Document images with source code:
....
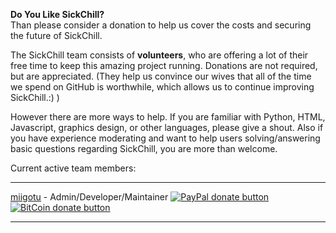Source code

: **Do You Like SickChill?**  
Than please consider a donation to help us cover the costs and securing the future of SickChill.  

The SickChill team consists of **volunteers**, who are offering a lot of their free time to keep this amazing project running. Donations are not required, but are appreciated. (They help us convince our wives that all of the time we spend on GitHub is worthwhile, which allows us to continue improving SickChill.:) )

However there are more ways to help. If you are familiar with Python, HTML, Javascript, graphics design, or other languages, please give a shout. Also if you have experience moderating and want to help users solving/answering basic questions regarding SickChill, you are more than welcome. 
 
Current active team members:
***
[miigotu](https://github.com/miigotu)   - Admin/Developer/Maintainer  [![PayPal donate button](https://github-cloud.s3.amazonaws.com/assets%2F390379%2F10957731%2Fdf1228ce-831b-11e5-9f1b-d5ee712d392d.png)](https://www.paypal.com/cgi-bin/webscr?cmd=_donations&business=miigotu%40gmail%2ecom&lc=US&item_name=SickChill&currency_code=USD&bn=PP%2dDonationsBF%3abtn_donateCC_LG%2egif%3aNonHosted "Donate using paypal") [![BitCoin donate button](https://github-cloud.s3.amazonaws.com/assets%2F390379%2F10957762%2F313cd946-831c-11e5-91e0-a69ba6fae6dd.png)](https://greenaddress.it/pay/GA29eVg6dJ77gUASLdEVnF3v6GGf7d "Donate using Bitcoin")  
***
....
### Your task
Would you write out the data exactly, with no pictures in the copy?

### Reply to the exercise
Source code

: **Do You Like SickChill?**  
Than please consider a donation to help us cover the costs and securing the future of SickChill.  

The SickChill team consists of **volunteers**, who are offering a lot of their free time to keep this amazing project running. Donations are not required, but are appreciated. (They help us convince our wives that all of the time we spend on GitHub is worthwhile, which allows us to continue improving SickChill.:) )

However there are more ways to help. If you are familiar with Python, HTML, Javascript, graphics design, or other languages, please give a shout. Also if you have experience moderating and want to help users solving/answering basic questions regarding SickChill, you are more than welcome. 
 
Current active team members:
***
[miigotu](https://github.com/miigotu)   - Admin/Developer/Maintainer  [![PayPal donate button](https://github-cloud.s3.amazonaws.com/assets%2F390379%2F10957731%2Fdf1228ce-831b-11e5-9f1b-d5ee712d392d.png)](https://www.paypal.com/cgi-bin/webscr?cmd=_donations&business=miigotu%40gmail%2ecom&lc=US&item_name=SickChill&currency_code=USD&bn=PP%2dDonationsBF%3abtn_donateCC_LG%2egif%3aNonHosted "Donate using paypal") [![BitCoin donate button](https://github-cloud.s3.amazonaws.com/assets%2F390379%2F10957762%2F313cd946-831c-11e5-91e0-a69ba6fae6dd.png)](https://greenaddress.it/pay/GA29eVg6dJ77gUASLdEVnF3v6GGf7d "Donate using Bitcoin")  
***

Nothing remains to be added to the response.